Pathfinder: Kingmaker Update - Turn-based Combat Overview

Earlier this month, Owlcat Games released Pathfinder: Kingmaker for Xbox One and PlayStation 4. Among many other changes and fixes, this console-focused Definitive Edition expanded the game with an official turn-based mode. Transforming a real time with pause RPG into a turn-based one was no easy feat, and if you’d like to know how it was achieved, you should check out this massive Kickstarter update.
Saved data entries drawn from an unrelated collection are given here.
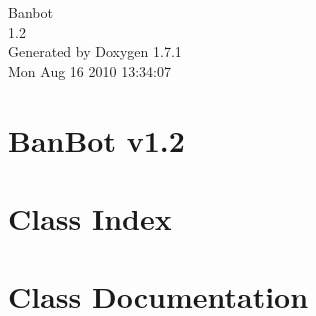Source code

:\documentclass[a4paper]{book}
\begin{document}
\hypersetup{pageanchor=false}
\begin{titlepage}
\vspace*{7cm}
\begin{center}
{\Large Banbot \\[1ex]\large 1.2 }\\
\vspace*{1cm}
{\large Generated by Doxygen 1.7.1}\\
\vspace*{0.5cm}
{\small Mon Aug 16 2010 13:34:07}\\
\end{center}
\end{titlepage}
\clearemptydoublepage
{}
\tableofcontents
\clearemptydoublepage
{}
\hypersetup{pageanchor=true}
\chapter{BanBot v1.2}
\label{index}\hypertarget{index}{}
\chapter{Class Index}

\chapter{Class Documentation}












\printindex
\end{document}
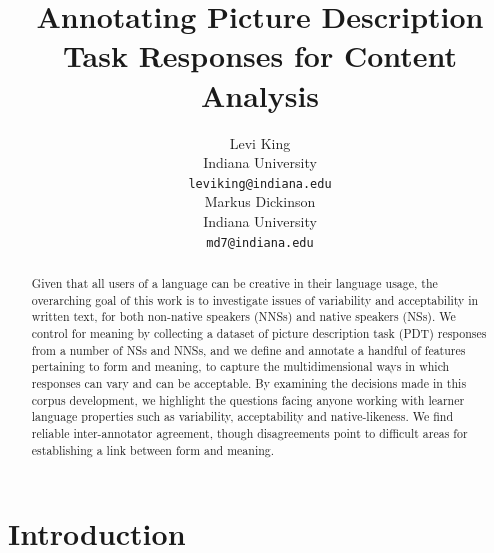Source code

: \documentclass[11pt,a4paper]{article}
\title{Annotating Picture Description Task Responses for Content Analysis}
\author{Levi King \\
  Indiana University \\
  {\tt leviking@indiana.edu} \\\And
  Markus Dickinson \\
  Indiana University \\
  {\tt md7@indiana.edu} \\}
\date{}
\begin{document}
\maketitle
\begin{abstract}
Given that all users of a language can be creative in their language usage, the overarching goal of this work is to investigate issues of variability and acceptability in written text, for both non-native speakers (NNSs) and native speakers (NSs).  We control for meaning by collecting a dataset of picture description task (PDT) responses from a number of NSs and NNSs, and we define and annotate a handful of features pertaining to form and meaning, to capture the multidimensional ways in which responses can vary and can be acceptable.  By examining the decisions made in this corpus development, we highlight the questions facing anyone working with learner language properties such as variability, acceptability and native-likeness.  We find reliable inter-annotator agreement, though disagreements point to difficult areas for establishing a link between form and meaning.
\end{abstract}

\section{Introduction}



\end{document}
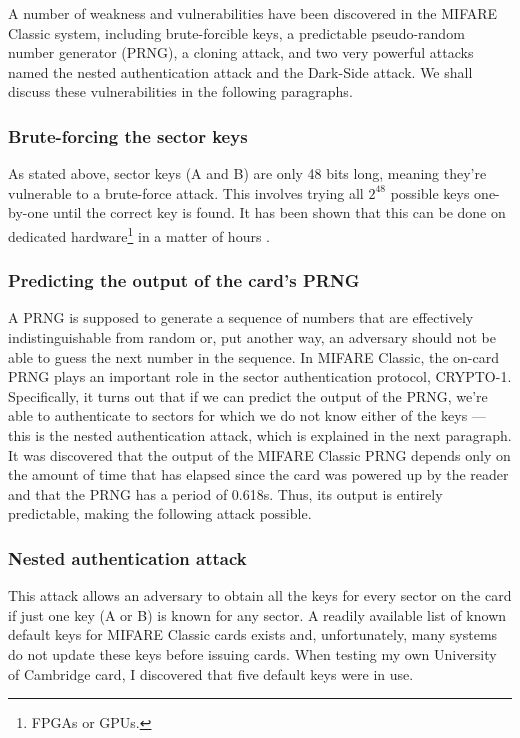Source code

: \documentclass[12pt,a4paper,twoside,openright]{report}
\begin{document}
A number of weakness and vulnerabilities have been discovered in the MIFARE Classic system, including brute-forcible keys, a predictable pseudo-random number generator (PRNG), a cloning attack, and two very powerful attacks named the nested authentication attack and the Dark-Side attack. We shall discuss these vulnerabilities in the following paragraphs.

\subsubsection{Brute-forcing the sector keys}

As stated above, sector keys (A and B) are only 48 bits long, meaning they're vulnerable to a brute-force attack. This involves trying all $2^{48}$ possible keys one-by-one until the correct key is found. It has been shown that this can be done on dedicated hardware\footnote{FPGAs or GPUs.} in a matter of hours \cite{mifarebruteforce}.

\subsubsection{Predicting the output of the card's PRNG}

A PRNG is supposed to generate a sequence of numbers that are effectively indistinguishable from random or, put another way, an adversary should not be able to guess the next number in the sequence. In MIFARE Classic, the on-card PRNG plays an important role in the sector authentication protocol, CRYPTO-1. Specifically, it turns out that if we can predict the output of the PRNG, we're able to authenticate to sectors for which we do not know either of the keys --- this is the nested authentication attack, which is explained in the next paragraph. It was discovered that the output of the MIFARE Classic PRNG depends only on the amount of time that has elapsed since the card was powered up by the reader and that the PRNG has a period of 0.618s. Thus, its output is entirely predictable, making the following attack possible.

\subsubsection{Nested authentication attack}

This attack allows an adversary to obtain all the keys for every sector on the card if just one key (A or B) is known for any sector. A readily available list of known default keys for MIFARE Classic cards exists and, unfortunately, many systems do not update these keys before issuing cards. When testing my own University of Cambridge card, I discovered that five default keys were in use.
\end{document}
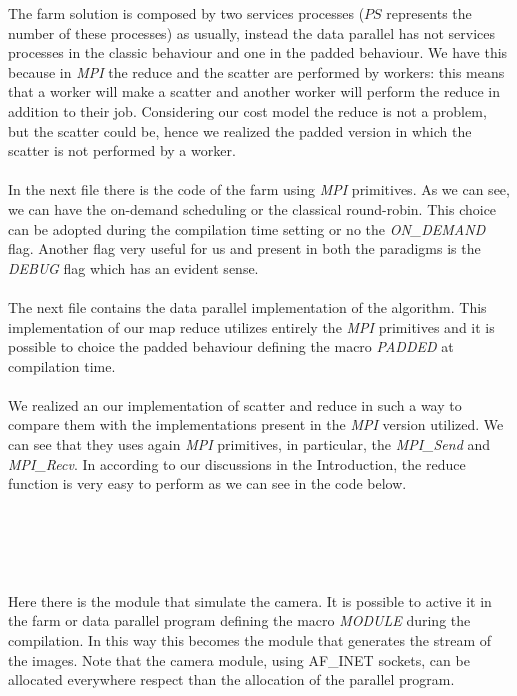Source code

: The farm solution is composed by two services processes ($PS$ represents the number of these processes) as usually, instead the data parallel has not services processes in the classic behaviour and one in the padded behaviour. We have this because in \textit{MPI} the reduce and the scatter are performed by workers: this means that a worker will make a scatter and another worker will perform the reduce in addition to their job. Considering our cost model the reduce is not a problem, but the scatter could be, hence we realized the padded version in which the scatter is not performed by a worker.
\ \\

\ \\
In the next file there is the code of the farm using \textit{MPI} primitives. As we can see, we can have the on-demand scheduling or the classical round-robin. This choice can be adopted during the compilation time setting or no the \textit{ON\_DEMAND} flag. Another flag very useful for us and present in both the paradigms is the \textit{DEBUG} flag which has an evident sense.
\ \\

\ \\
The next file contains the data parallel implementation of the algorithm. This implementation of our map reduce utilizes entirely the \textit{MPI} primitives and it is possible to choice the padded behaviour defining the macro \textit{PADDED} at compilation time.
\ \\

\ \\
We realized an our implementation of scatter and reduce in such a way to compare them with the implementations present in the \textit{MPI} version utilized. We can see that they uses again \textit{MPI} primitives, in particular, the \textit{MPI\_Send} and \textit{MPI\_Recv}. In according to our discussions in the Introduction, the reduce function is very easy to perform as we can see in the code below.
\ \\

\ \\
\ \\

\ \\
\ \\

\ \\
Here there is the module that simulate the camera. It is possible to active it in the farm or data parallel program defining the macro \textit{MODULE} during the compilation. In this way this becomes the module that generates the stream of the images. Note that the camera module, using AF\_INET sockets, can be allocated everywhere respect than the allocation of the parallel program.
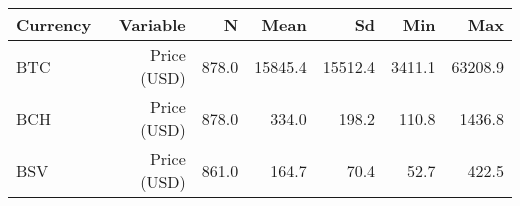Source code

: 
\begin{tabular}[t]{lrrrrrr}
\toprule
Currency & Variable & N & Mean & Sd & Min & Max\\
\midrule
BTC & Price (USD) & 878.0 & 15845.4 & 15512.4 & 3411.1 & 63208.9\\
BCH & Price (USD) & 878.0 & 334.0 & 198.2 & 110.8 & 1436.8\\
BSV & Price (USD) & 861.0 & 164.7 & 70.4 & 52.7 & 422.5\\
\bottomrule
\end{tabular}

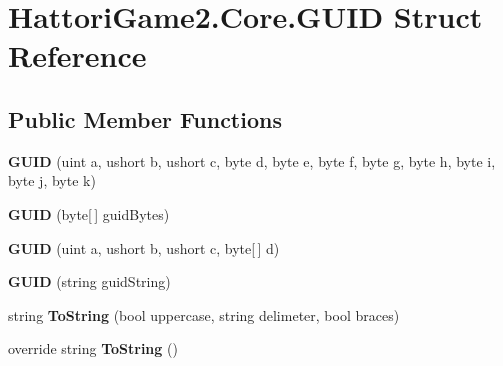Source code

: \hypertarget{struct_hattori_game2_1_1_core_1_1_g_u_i_d}{}\section{Hattori\+Game2.\+Core.\+G\+U\+I\+D Struct Reference}
\label{struct_hattori_game2_1_1_core_1_1_g_u_i_d}
\subsection*{Public Member Functions}
\begin{DoxyCompactItemize}
\item 
\hypertarget{struct_hattori_game2_1_1_core_1_1_g_u_i_d_ac250910f8bd38c576c0dd72c3b17f222}{}{\bfseries G\+U\+I\+D} (uint a, ushort b, ushort c, byte d, byte e, byte f, byte g, byte h, byte i, byte j, byte k)\label{struct_hattori_game2_1_1_core_1_1_g_u_i_d_ac250910f8bd38c576c0dd72c3b17f222}

\item 
\hypertarget{struct_hattori_game2_1_1_core_1_1_g_u_i_d_a6087c44453390e435652fe96ff97bc6c}{}{\bfseries G\+U\+I\+D} (byte\mbox{[}$\,$\mbox{]} guid\+Bytes)\label{struct_hattori_game2_1_1_core_1_1_g_u_i_d_a6087c44453390e435652fe96ff97bc6c}

\item 
\hypertarget{struct_hattori_game2_1_1_core_1_1_g_u_i_d_a156f153ffc19feb9d66557fb80c1abc4}{}{\bfseries G\+U\+I\+D} (uint a, ushort b, ushort c, byte\mbox{[}$\,$\mbox{]} d)\label{struct_hattori_game2_1_1_core_1_1_g_u_i_d_a156f153ffc19feb9d66557fb80c1abc4}

\item 
\hypertarget{struct_hattori_game2_1_1_core_1_1_g_u_i_d_ab31543ee194d45a0fbca037b33946ee2}{}{\bfseries G\+U\+I\+D} (string guid\+String)\label{struct_hattori_game2_1_1_core_1_1_g_u_i_d_ab31543ee194d45a0fbca037b33946ee2}

\item 
\hypertarget{struct_hattori_game2_1_1_core_1_1_g_u_i_d_aa101ab837f6c525e27c779a913691a1e}{}string {\bfseries To\+String} (bool uppercase, string delimeter, bool braces)\label{struct_hattori_game2_1_1_core_1_1_g_u_i_d_aa101ab837f6c525e27c779a913691a1e}

\item 
\hypertarget{struct_hattori_game2_1_1_core_1_1_g_u_i_d_a0db72568cde891f882a5363abcb995a6}{}override string {\bfseries To\+String} ()\label{struct_hattori_game2_1_1_core_1_1_g_u_i_d_a0db72568cde891f882a5363abcb995a6}

\end{DoxyCompactItemize}
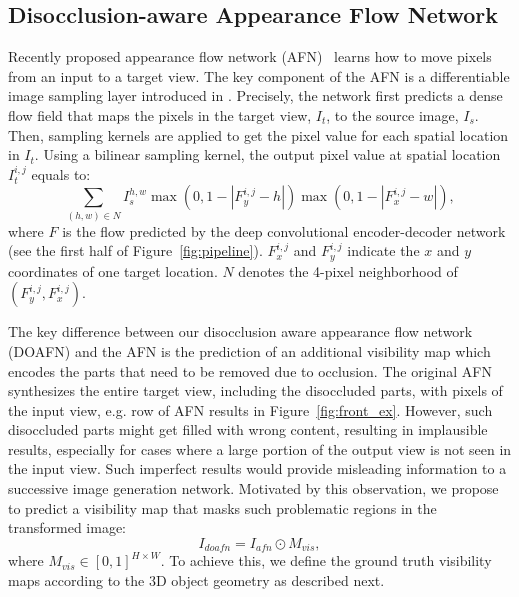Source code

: \documentclass[10pt,twocolumn,letterpaper]{article}
\begin{document}
\subsection{Disocclusion-aware Appearance Flow Network}
\label{sec:doafn}
Recently proposed appearance flow network (AFN)~\cite{Zhou_eccv2016} learns how to move pixels from an input to a target view. The key component of the AFN is a differentiable image sampling layer introduced in \cite{jaderberg_NIPS2015}. Precisely, the network first predicts a dense flow field that maps the pixels in the target view, $I_t$, to the source image, $I_s$. Then, sampling kernels are applied to get the pixel value for each spatial location in $I_t$. Using a bilinear sampling kernel, the output pixel value at spatial location $I_t^{i,j}$ equals to:
\begin{equation}
\sum_{(h,w) \in N} I_s^{h,w} \max(0,1-|F_y^{i,j}-h|) \max(0,1-|F_x^{i,j}-w|),
\end{equation}
where $F$ is the flow predicted by the deep convolutional encoder-decoder network (see the first half of Figure~\ref{fig:pipeline}). $F_x^{i,j}$ and $F_y^{i,j}$ indicate the $x$ and $y$ coordinates of one target location. $N$ denotes the 4-pixel neighborhood of $(F_y^{i,j},F_x^{i,j})$. 

The key difference between our disocclusion aware appearance flow network (DOAFN) and the AFN is the prediction of an additional visibility map which encodes the parts that need to be removed due to occlusion. The original AFN synthesizes the entire target view, including the disoccluded parts, with pixels of the input view, e.g.  row of AFN results in Figure~\ref{fig:front_ex}. However, such disoccluded parts might get filled with wrong content, resulting in implausible results, especially for cases where a large portion of the output view is not seen in the input view. Such imperfect results would provide misleading information to a successive image generation network. Motivated by this observation, we propose to predict a visibility map that masks such problematic regions in the transformed image:
\begin{equation}
I_{doafn} = I_{afn} \odot M_{vis},
\end{equation}
where $M_{vis} \in [0,1]^{H \times W}$. 
To achieve this, we define the ground truth visibility maps according to the 3D object geometry as described next.

\vspace{-2mm}
\end{document}

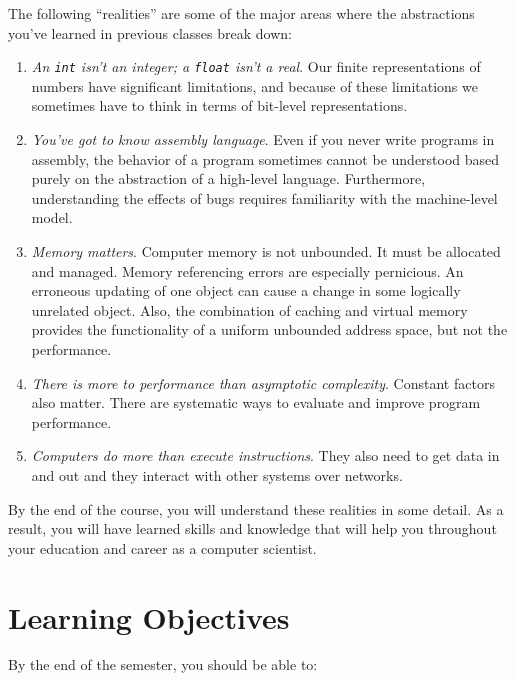\documentclass{article}
\begin{document}
The following ``realities'' are some of the major areas where the abstractions you've
learned in previous classes break down:
\begin{enumerate}
\item \emph{An \texttt{int} isn't an integer; a \texttt{float} isn't a real}.
Our finite representations of numbers have significant limitations,
and because of these limitations
we sometimes have to think in terms of bit-level representations.
\item \emph{You've got to know assembly language}.
Even if you never write programs in assembly,
the behavior of a program sometimes cannot be understood
based purely on the abstraction of a high-level language.
Furthermore, understanding the effects of bugs
requires familiarity with the machine-level model.
\item \emph{Memory matters}.
Computer memory is not unbounded.
It must be allocated and managed.
Memory referencing errors are especially pernicious.
An erroneous updating of one object can cause a change
in some logically unrelated object.
Also, the combination of caching and virtual memory
provides the functionality of a uniform unbounded address space,
but not the performance.
\item \emph{There is more to performance than asymptotic complexity}.
Constant factors also matter.
There are systematic ways to evaluate and improve program performance.
\item \emph{Computers do more than execute instructions}.
They also need to get data in and out
and they interact with other systems over networks.
\end{enumerate}

By the end of the course, you will understand these realities in some detail.
As a result, you will have learned skills and knowledge
that will help you throughout your education and career as a computer scientist.

\section{Learning Objectives}
\label{sec:orgheadline4}

By the end of the semester, you should be able to:
\end{document}
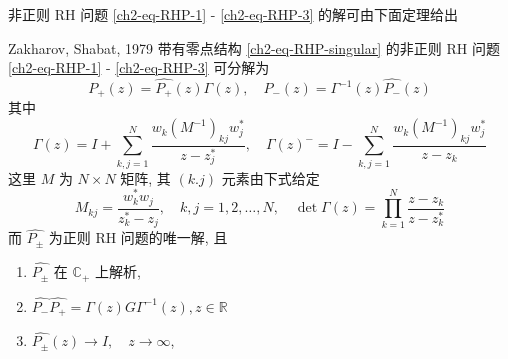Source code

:非正则 RH 问题 \eqref{ch2-eq-RHP-1} - \eqref{ch2-eq-RHP-3} 的解可由下面定理给出
\begin{theorem}{Zakharov, Shabat, 1979}
    带有零点结构 \eqref{ch2-eq-RHP-singular} 的非正则 RH 问题 \eqref{ch2-eq-RHP-1} - \eqref{ch2-eq-RHP-3} 可分解为
    \begin{equation}
        P_{+}(z) = \hat{P_{+}}(z) \Gamma(z) , \quad P_{-}(z) = \Gamma^{-1}(z) \hat{P_{-}}(z) \label{ch2-eq-RHP-decomposition}
    \end{equation}
    其中
    \begin{equation}
        \Gamma(z) = I + \sum_{k,j = 1}^{N} \frac{w_{k}(M^{-1})_{kj} w_{j}^{*}}{z - z_{j}^{*}}, \quad \Gamma(z)^{-} = I - \sum_{k,j = 1}^{N} \frac{w_{k}(M^{-1})_{kj} w_{j}^{*}}{z - z_{k}} \label{ch2-eq-Gamma}
    \end{equation}
    这里 $ M $ 为 $ N \times N $ 矩阵, 其 $ (k.j) $ 元素由下式给定
    \begin{equation}
        M_{kj} = \frac{w_{k}^{*}w_{j}}{z_{k}^{*} - z_{j}}, \quad k,j = 1,2, \dots, N, \quad \det \Gamma(z) = \prod_{k=1}^{N} \frac{z - z_{k}}{z - z_{k}^{*}}
    \end{equation}
    而 $ \hat{P_{\pm}} $ 为正则 RH 问题的唯一解, 且
    \begin{enumerate}
        \item $ \hat{P_{\pm}} $ 在 $ \mathbb{C_{+}} $ 上解析,
        \item $ \hat{P_{-}} \hat{P_{+}} = \Gamma(z) G \Gamma^{-1}(z), z \in \mathbb{R} $
        \item $ \hat{P_{\pm}}(z) \to I, \quad z \to \infty $,
    \end{enumerate}
\end{theorem}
Here are a few sample paragraphs and you take things from there:

When I joined the Owlcat Games team early in 2019, it was basically the job of my dreams: making a single-player role-playing game for PC without having to leave Russia? Until recently this could only be a dream! There was just one little drawback – I've always preferred turn-based combat games to all other genres, and Pathfinder: Kingmaker was designed as a game where battles occur in real time with a tactical pause. Oh well, all your dreams can't come true, right?

Wrong. When the issue of porting the game to consoles came up, we realized pretty fast that something had to be done about combat. Micromanaging the party in combat, particularly important at high complexity levels, is extremely difficult when you have a gamepad instead of a mouse and a keyboard. Of course, we could try to improve the artificial intelligence of the player's characters and make it customizable, but this didn't seem a good solution: we'd play AI programming, not Pathfinder.

Then we were lucky to find out that there was a mod that turned our game into a turn-based one, developed by one of our fans – the amazing, talented, and very dedicated Hsinyu Chan. We looked at the mod and agreed it was brilliant: the game transformed right in front of our eyes, and only for the better (if you like to sit and think about every move, that is). This ultimately tipped the scales in favor of officially adding a turn-based mode to our game.

We got the mod author's permission to use her code and began to implement it into the game. But it was only the groundwork. Although the mod was amazing, the author didn't have access to the game source code, so she had been constrained in what she could do. And after all, the requirements for a fan mod and for the official game’s functionality differ a great deal.

Pathfinding

The first thing we wanted to fix was the complete unpredictability of the character movement trajectory. The thing is, during real-time combat, a character can't definitively predict their path, since the situation may change during movement, for example, a previously clear passage may be blocked. That's why, when finding the initial path, the character didn't take into account dynamic obstacles – primarily other characters. Then, if a character met an obstacle while moving along the path, they tried to bypass it on the left or on the right, using a separate algorithm. It wasn't very noticeable in the chaos of a real-time fight, but in turn-based combat, when only one fighter was moving, this behavior jumped out at you like a cat in a thunderstorm.

This is how it worked: even if the path was completely blocked by other characters, the one moving now approached the living barricade and then walked along it, up and down, until their turn was over. It looked like a bug, although it was in fact the programmed behavior. To make matters worse, this approach didn't let us predict and show the player the path the character would take. This was what we had to change.